DIRECTIONS> Report only how many lines below include "this".
#####
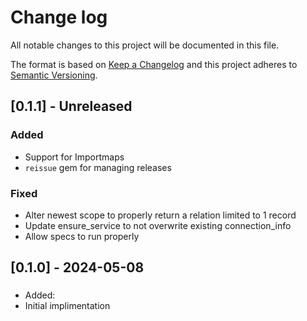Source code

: # Change log

All notable changes to this project will be documented in this file.

The format is based on [Keep a Changelog](http://keepachangelog.com/)
and this project adheres to [Semantic Versioning](http://semver.org/).

## [0.1.1] - Unreleased

### Added

- Support for Importmaps
- `reissue` gem for managing releases

### Fixed

- Alter newest scope to properly return a relation limited to 1 record
- Update ensure_service to not overwrite existing connection_info
- Allow specs to run properly

## [0.1.0] - 2024-05-08

###

- Added:
- Initial implimentation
#####
ANSWER BOX> 2